▶ [WORK INSTRUCTIONS]: Copy each line in the data that includes the word "private".

[MATERIAL FOR THIS TASK]

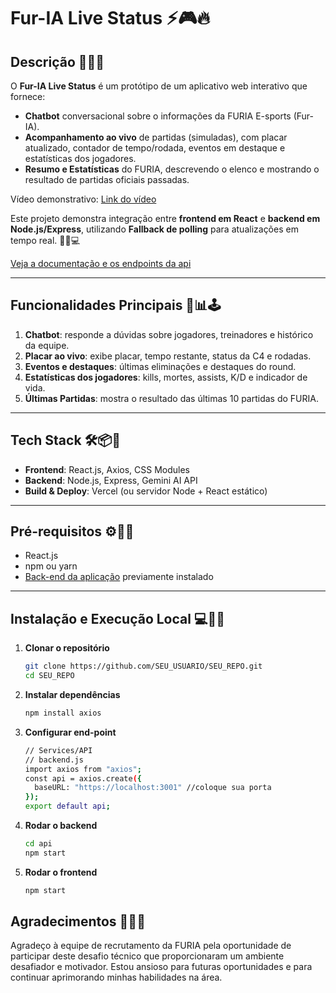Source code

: # Fur-IA Live Status ⚡🎮🔥

## Descrição 💬🎯🧠

O **Fur-IA Live Status** é um protótipo de um aplicativo web interativo que fornece:

* **Chatbot** conversacional sobre o informações da FURIA E-sports (Fur-IA).
* **Acompanhamento ao vivo** de partidas (simuladas), com placar atualizado, contador de tempo/rodada, eventos em destaque e estatísticas dos jogadores.
* **Resumo e Estatísticas** do FURIA, descrevendo o elenco e mostrando o resultado de partidas oficiais passadas. 

Vídeo demonstrativo: [Link do vídeo](https://drive.google.com/file/d/1rRBFoU-hbqjS0JzbAtSkOasnaVgo6edD/view?usp=sharing)

Este projeto demonstra integração entre **frontend em React** e **backend em Node.js/Express**, utilizando **Fallback de polling** para atualizações em tempo real. 🚀🔌💻

[Veja a documentação e os endpoints da api](https://github.com/GustavoSardinha/Furia_Tech_Challenge_Backend)

---

## Funcionalidades Principais 🧩📊🕹️

1. **Chatbot**: responde a dúvidas sobre jogadores, treinadores e histórico da equipe.
2. **Placar ao vivo**: exibe placar, tempo restante, status da C4 e rodadas.
3. **Eventos e destaques**: últimas eliminações e destaques do round.
4. **Estatísticas dos jogadores**: kills, mortes, assists, K/D e indicador de vida.
5. **Últimas Partidas**: mostra o resultado das últimas 10 partidas do FURIA.

---

## Tech Stack 🛠️📦🧪

* **Frontend**: React.js, Axios, CSS Modules
* **Backend**: Node.js, Express, Gemini AI API
* **Build & Deploy**: Vercel (ou servidor Node + React estático)

---

## Pré-requisitos ⚙️🔧📌

* React.js
* npm ou yarn
* [Back-end da aplicação](https://github.com/GustavoSardinha/Furia_Tech_Challenge_Backend) previamente instalado 
---

## Instalação e Execução Local 💻🧪📂

1. **Clonar o repositório**

   ```bash
   git clone https://github.com/SEU_USUARIO/SEU_REPO.git
   cd SEU_REPO
   ```

2. **Instalar dependências**

   ```bash
   npm install axios
   ```
3. **Configurar end-point**

   ```bash
   // Services/API
   // backend.js
   import axios from "axios";
   const api = axios.create({
     baseURL: "https://localhost:3001" //coloque sua porta
   });
   export default api;
   ```
4. **Rodar o backend**

   ```bash
   cd api
   npm start
   ```
5. **Rodar o frontend**

   ```bash
   npm start
   ```
## Agradecimentos 🙏🤝🚀
  Agradeço à equipe de recrutamento da FURIA pela oportunidade de participar deste desafio técnico que proporcionaram um ambiente desafiador e motivador. Estou ansioso para futuras oportunidades e para continuar aprimorando minhas habilidades na área. 
 
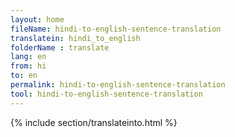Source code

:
 ```yaml
---
layout: home
fileName: hindi-to-english-sentence-translation
translatein: hindi_to_english
folderName : translate
lang: en
from: hi
to: en
permalink: hindi-to-english-sentence-translation
tool: hindi-to-english-sentence-translation
---
```

{% include section/translateinto.html %}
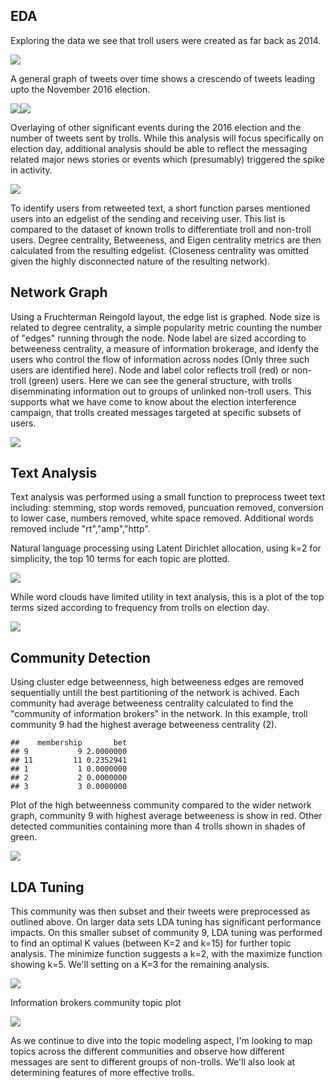 

## EDA

Exploring the data we see that troll users were created as far back as 2014.

![](2016_Election_Tweet_Analysis_files/figure-html/unnamed-chunk-2-1.png)<!-- -->

A general graph of tweets over time shows a crescendo of tweets leading upto the November 2016 election.

![](2016_Election_Tweet_Analysis_files/figure-html/unnamed-chunk-3-1.png)<!-- -->![](2016_Election_Tweet_Analysis_files/figure-html/unnamed-chunk-3-2.png)<!-- -->

Overlaying of other significant events during the 2016 election and the number of tweets sent by trolls. While this analysis will focus specifically on election day, additional analysis should be able to reflect the messaging related major news stories or events which (presumably) triggered the spike in activity. 

![](2016_Election_Tweet_Analysis_files/figure-html/unnamed-chunk-4-1.png)<!-- -->

To identify users from retweeted text, a short function parses mentioned users into an edgelist of the sending and receiving user. This list is compared to the dataset of known trolls to differentiate troll and non-troll users. Degree centrality, Betweeness, and Eigen centrality metrics are then calculated from the resulting edgelist. (Closeness centrality was omitted given the highly disconnected nature of the resulting network).



## Network Graph

Using a Fruchterman Reingold layout, the edge list is graphed. Node size is related to degree centrality, a simple popularity metric counting the number of "edges" running through the node. Node label are sized according to betweeness centrality, a measure of information brokerage, and idenfy the users who control the flow of information across nodes (Only three such users are identified here). Node and label color reflects troll (red) or non-troll (green) users. Here we can see the general structure, with trolls disemminating information out to groups of unlinked non-troll users. This supports what we have come to know about the election interference campaign, that trolls created messages targeted at specific subsets of users. 

![](2016_Election_Tweet_Analysis_files/figure-html/unnamed-chunk-6-1.png)<!-- -->










## Text Analysis

Text analysis was performed using a small function to preprocess tweet text including: stemming, stop words removed, puncuation removed, conversion to lower case, numbers removed, white space removed. Additional words removed include "rt","amp","http". 



Natural language processing using Latent Dirichlet allocation, using k=2 for simplicity, the top 10 terms for each topic are plotted. 



![](2016_Election_Tweet_Analysis_files/figure-html/unnamed-chunk-13-1.png)<!-- -->

While word clouds have limited utility in text analysis, this is a plot of the top terms sized according to frequency from trolls on election day. 

![](2016_Election_Tweet_Analysis_files/figure-html/unnamed-chunk-14-1.png)<!-- -->

## Community Detection

Using cluster edge betweenness, high betweeness edges are removed sequentially untill the best partitioning of the network is achived. Each community had average betweeness centrality calculated to find the "community of information brokers" in the network. In this example, troll community 9 had the highest average betweeness centrality (2).




```
##    membership       bet
## 9           9 2.0000000
## 11         11 0.2352941
## 1           1 0.0000000
## 2           2 0.0000000
## 3           3 0.0000000
```








Plot of the high betweenness community compared to the wider network graph, community 9 with highest average betweeness is show in red. Other detected communities containing more than 4 trolls shown in shades of green.

![](2016_Election_Tweet_Analysis_files/figure-html/unnamed-chunk-19-1.png)<!-- -->


## LDA Tuning

This community was then subset and their tweets were preprocessed as outlined above. On larger data sets LDA tuning has significant performance impacts. On this smaller subset of community 9, LDA tuning was performed to find an optimal K values (between K=2 and k=15) for further topic analysis.
The minimize function suggests a k=2, with the maximize function showing k=5. We'll setting on a K=3 for the remaining analysis.

![](2016_Election_Tweet_Analysis_files/figure-html/unnamed-chunk-20-1.png)<!-- -->



Information brokers community topic plot

![](2016_Election_Tweet_Analysis_files/figure-html/unnamed-chunk-22-1.png)<!-- -->


As we continue to dive into the topic modeling aspect, I'm looking to map topics across the different communities and observe how different messages are sent to different groups of non-trolls. We'll also look at determining features of more effective trolls. 
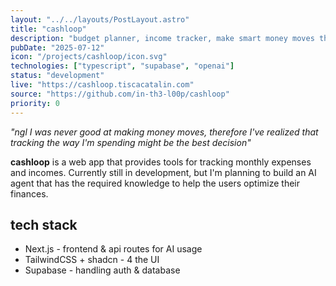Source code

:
 ```yaml
---
layout: "../../layouts/PostLayout.astro"
title: "cashloop"
description: "budget planner, income tracker, make smart money moves through a web app"
pubDate: "2025-07-12"
icon: "/projects/cashloop/icon.svg"
technologies: ["typescript", "supabase", "openai"]
status: "development"
live: "https://cashloop.tiscacatalin.com"
source: "https://github.com/in-th3-l00p/cashloop"
priority: 0
---
```


*"ngl I was never good at making money moves, therefore I've realized that tracking the 
way I'm spending might be the best decision"*

**cashloop** is a web app that provides tools for tracking monthly expenses and incomes.
Currently still in development, but I'm planning to build an AI agent that has the required
knowledge to help the users optimize their finances.

## tech stack
* Next.js - frontend & api routes for AI usage
* TailwindCSS + shadcn - 4 the UI
* Supabase - handling auth & database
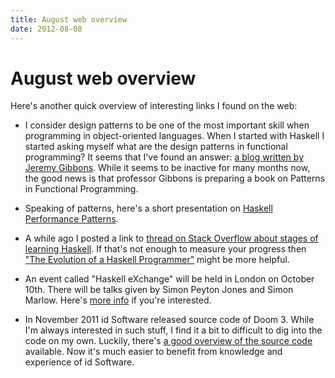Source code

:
 ```yaml
---
title: August web overview
date: 2012-08-08
---
```


August web overview
===================

Here's another quick overview of interesting links I found on the web:

  * I consider design patterns to be one of the most important skill when
    programming in object-oriented languages. When I started with Haskell I
    started asking myself what are the design patterns in functional
    programming? It seems that I've found an answer: [a blog written by Jeremy
    Gibbons](http://patternsinfp.wordpress.com/). While it seems to be inactive
    for many months now, the good news is that professor Gibbons is preparing a
    book on Patterns in Functional Programming.

  * Speaking of patterns, here's a short presentation on [Haskell Performance
    Patterns](http://johantibell.com/files/haskell-performance-patterns.html#%281%29).

  * A while ago I posted a link to [thread on Stack Overflow about stages of
    learning Haskell](http://stackoverflow.com/questions/1012573/getting-started-with-haskell).
    If that's not enough to measure your progress then ["The Evolution of a
    Haskell Programmer"](http://www.willamette.edu/~fruehr/haskell/evolution.html)
    might be more helpful.

  * An event called "Haskell eXchange" will be held in London on October
    10th. There will be talks given by Simon Peyton Jones and Simon
    Marlow. Here's [more info](http://skillsmatter.com/event/scala/haskell-exchange-2012/te-4913)
    if you're interested.

  * In November 2011 id Software released source code of Doom 3. While I'm
    always interested in such stuff, I find it a bit to difficult to dig into
    the code on my own. Luckily, there's [a good overview of the source
    code](http://fabiensanglard.net/doom3/) available. Now it's much easier to
    benefit from knowledge and experience of id Software.

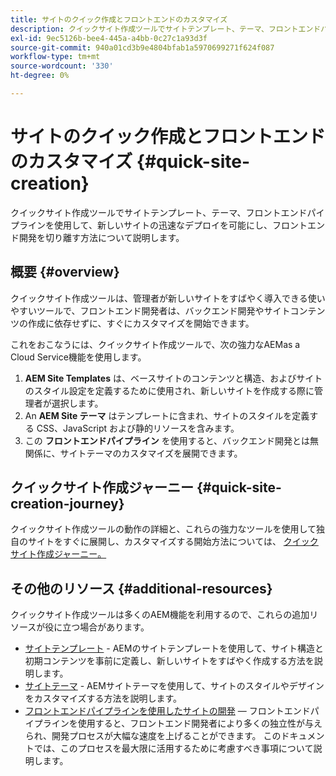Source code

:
 ```yaml
---
title: サイトのクイック作成とフロントエンドのカスタマイズ
description: クイックサイト作成ツールでサイトテンプレート、テーマ、フロントエンドパイプラインを使用して、新しいサイトの迅速なデプロイを可能にし、フロントエンド開発を切り離す方法について説明します。
exl-id: 9ec5126b-bee4-445a-a4bb-0c27c1a93d3f
source-git-commit: 940a01cd3b9e4804bfab1a5970699271f624f087
workflow-type: tm+mt
source-wordcount: '330'
ht-degree: 0%

---
```


# サイトのクイック作成とフロントエンドのカスタマイズ {#quick-site-creation}

クイックサイト作成ツールでサイトテンプレート、テーマ、フロントエンドパイプラインを使用して、新しいサイトの迅速なデプロイを可能にし、フロントエンド開発を切り離す方法について説明します。

## 概要 {#overview}

クイックサイト作成ツールは、管理者が新しいサイトをすばやく導入できる使いやすいツールで、フロントエンド開発者は、バックエンド開発やサイトコンテンツの作成に依存せずに、すぐにカスタマイズを開始できます。

これをおこなうには、クイックサイト作成ツールで、次の強力なAEMas a Cloud Service機能を使用します。

1. **AEM Site Templates** は、ベースサイトのコンテンツと構造、およびサイトのスタイル設定を定義するために使用され、新しいサイトを作成する際に管理者が選択します。
1. An **AEM Site テーマ** はテンプレートに含まれ、サイトのスタイルを定義する CSS、JavaScript および静的リソースを含みます。
1. この **フロントエンドパイプライン** を使用すると、バックエンド開発とは無関係に、サイトテーマのカスタマイズを展開できます。

## クイックサイト作成ジャーニー {#quick-site-creation-journey}

クイックサイト作成ツールの動作の詳細と、これらの強力なツールを使用して独自のサイトをすぐに展開し、カスタマイズする開始方法については、 [クイックサイト作成ジャーニー。](/help/journey-sites/quick-site/overview.md)

## その他のリソース {#additional-resources}

クイックサイト作成ツールは多くのAEM機能を利用するので、これらの追加リソースが役に立つ場合があります。

* [サイトテンプレート](/help/sites-cloud/administering/site-creation/site-templates.md) - AEMのサイトテンプレートを使用して、サイト構造と初期コンテンツを事前に定義し、新しいサイトをすばやく作成する方法を説明します。
* [サイトテーマ](/help/sites-cloud/administering/site-creation/site-themes.md) - AEMサイトテーマを使用して、サイトのスタイルやデザインをカスタマイズする方法を説明します。
* [フロントエンドパイプラインを使用したサイトの開発](/help/implementing/developing/introduction/developing-with-front-end-pipelines.md)  — フロントエンドパイプラインを使用すると、フロントエンド開発者により多くの独立性が与えられ、開発プロセスが大幅な速度を上げることができます。 このドキュメントでは、このプロセスを最大限に活用するために考慮すべき事項について説明します。
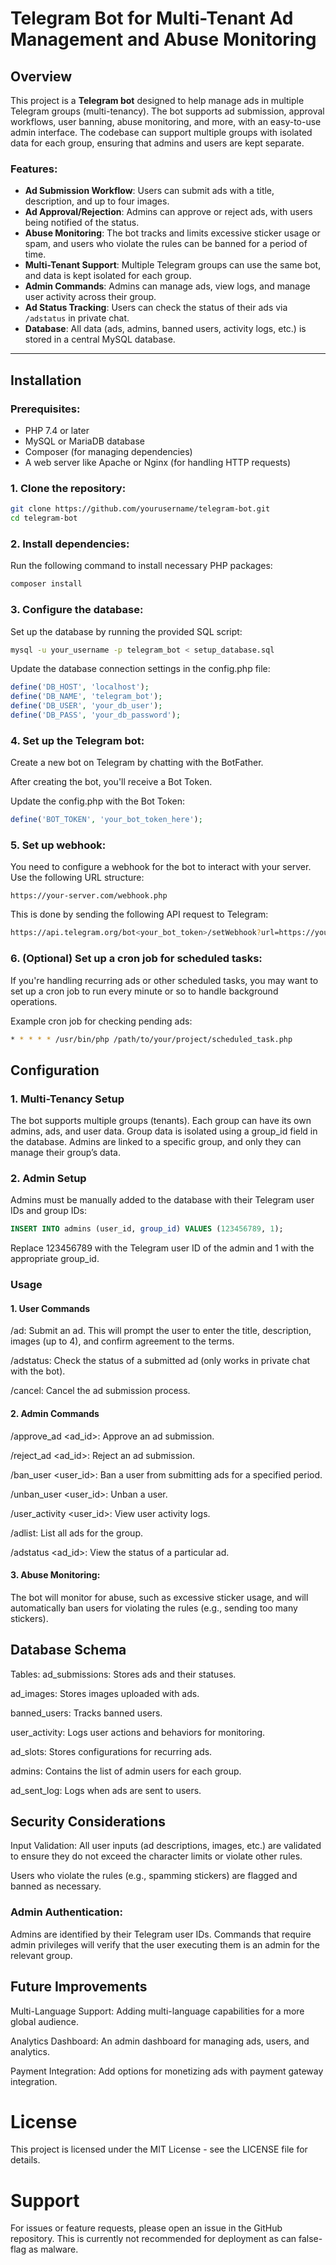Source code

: # Telegram Bot for Multi-Tenant Ad Management and Abuse Monitoring

## Overview
This project is a **Telegram bot** designed to help manage ads in multiple Telegram groups (multi-tenancy). The bot supports ad submission, approval workflows, user banning, abuse monitoring, and more, with an easy-to-use admin interface. The codebase can support multiple groups with isolated data for each group, ensuring that admins and users are kept separate.

### Features:
- **Ad Submission Workflow**: Users can submit ads with a title, description, and up to four images.
- **Ad Approval/Rejection**: Admins can approve or reject ads, with users being notified of the status.
- **Abuse Monitoring**: The bot tracks and limits excessive sticker usage or spam, and users who violate the rules can be banned for a period of time.
- **Multi-Tenant Support**: Multiple Telegram groups can use the same bot, and data is kept isolated for each group.
- **Admin Commands**: Admins can manage ads, view logs, and manage user activity across their group.
- **Ad Status Tracking**: Users can check the status of their ads via `/adstatus` in private chat.
- **Database**: All data (ads, admins, banned users, activity logs, etc.) is stored in a central MySQL database.

---

## Installation

### Prerequisites:
- PHP 7.4 or later
- MySQL or MariaDB database
- Composer (for managing dependencies)
- A web server like Apache or Nginx (for handling HTTP requests)

### 1. Clone the repository:
```bash
git clone https://github.com/yourusername/telegram-bot.git
cd telegram-bot
```

### 2. Install dependencies:
Run the following command to install necessary PHP packages:

```bash
composer install
```
### 3. Configure the database:
Set up the database by running the provided SQL script:

```bash
mysql -u your_username -p telegram_bot < setup_database.sql
```
Update the database connection settings in the config.php file:

```php
define('DB_HOST', 'localhost');
define('DB_NAME', 'telegram_bot');
define('DB_USER', 'your_db_user');
define('DB_PASS', 'your_db_password');
```
### 4. Set up the Telegram bot:
Create a new bot on Telegram by chatting with the BotFather.

After creating the bot, you'll receive a Bot Token.

Update the config.php with the Bot Token:

```php
define('BOT_TOKEN', 'your_bot_token_here');
```
### 5. Set up webhook:
You need to configure a webhook for the bot to interact with your server. Use the following URL structure:

```arduino
https://your-server.com/webhook.php
```
This is done by sending the following API request to Telegram:

```bash
https://api.telegram.org/bot<your_bot_token>/setWebhook?url=https://your-server.com/webhook.php
```

### 6. (Optional) Set up a cron job for scheduled tasks:
If you're handling recurring ads or other scheduled tasks, you may want to set up a cron job to run every minute or so to handle background operations.

Example cron job for checking pending ads:

```bash
* * * * * /usr/bin/php /path/to/your/project/scheduled_task.php
```

## Configuration
### 1. Multi-Tenancy Setup
The bot supports multiple groups (tenants). Each group can have its own admins, ads, and user data. Group data is isolated using a group_id field in the database. Admins are linked to a specific group, and only they can manage their group’s data.

### 2. Admin Setup
Admins must be manually added to the database with their Telegram user IDs and group IDs:

```sql
INSERT INTO admins (user_id, group_id) VALUES (123456789, 1);
```
Replace 123456789 with the Telegram user ID of the admin and 1 with the appropriate group_id.

### Usage
#### 1. User Commands
/ad: Submit an ad. This will prompt the user to enter the title, description, images (up to 4), and confirm agreement to the terms.

/adstatus: Check the status of a submitted ad (only works in private chat with the bot).

/cancel: Cancel the ad submission process.

#### 2. Admin Commands
/approve_ad <ad_id>: Approve an ad submission.

/reject_ad <ad_id>: Reject an ad submission.

/ban_user <user_id>: Ban a user from submitting ads for a specified period.

/unban_user <user_id>: Unban a user.

/user_activity <user_id>: View user activity logs.

/adlist: List all ads for the group.

/adstatus <ad_id>: View the status of a particular ad.

#### 3. Abuse Monitoring:
The bot will monitor for abuse, such as excessive sticker usage, and will automatically ban users for violating the rules (e.g., sending too many stickers).

## Database Schema
Tables:
ad_submissions: Stores ads and their statuses.

ad_images: Stores images uploaded with ads.

banned_users: Tracks banned users.

user_activity: Logs user actions and behaviors for monitoring.

ad_slots: Stores configurations for recurring ads.

admins: Contains the list of admin users for each group.

ad_sent_log: Logs when ads are sent to users.

## Security Considerations
Input Validation:
All user inputs (ad descriptions, images, etc.) are validated to ensure they do not exceed the character limits or violate other rules.

Users who violate the rules (e.g., spamming stickers) are flagged and banned as necessary.

### Admin Authentication:
Admins are identified by their Telegram user IDs. Commands that require admin privileges will verify that the user executing them is an admin for the relevant group.

## Future Improvements
Multi-Language Support: Adding multi-language capabilities for a more global audience.

Analytics Dashboard: An admin dashboard for managing ads, users, and analytics.

Payment Integration: Add options for monetizing ads with payment gateway integration.

# License
This project is licensed under the MIT License - see the LICENSE file for details.

# Support
For issues or feature requests, please open an issue in the GitHub repository. This is currently not recommended for deployment as can false-flag as malware.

[/MATERIAL FOR THIS TASK]

▶ [ANSWER BELOW]:
- **Ad Status Tracking**: Users can check the status of their ads via `/adstatus` in private chat.
/adstatus: Check the status of a submitted ad (only works in private chat with the bot).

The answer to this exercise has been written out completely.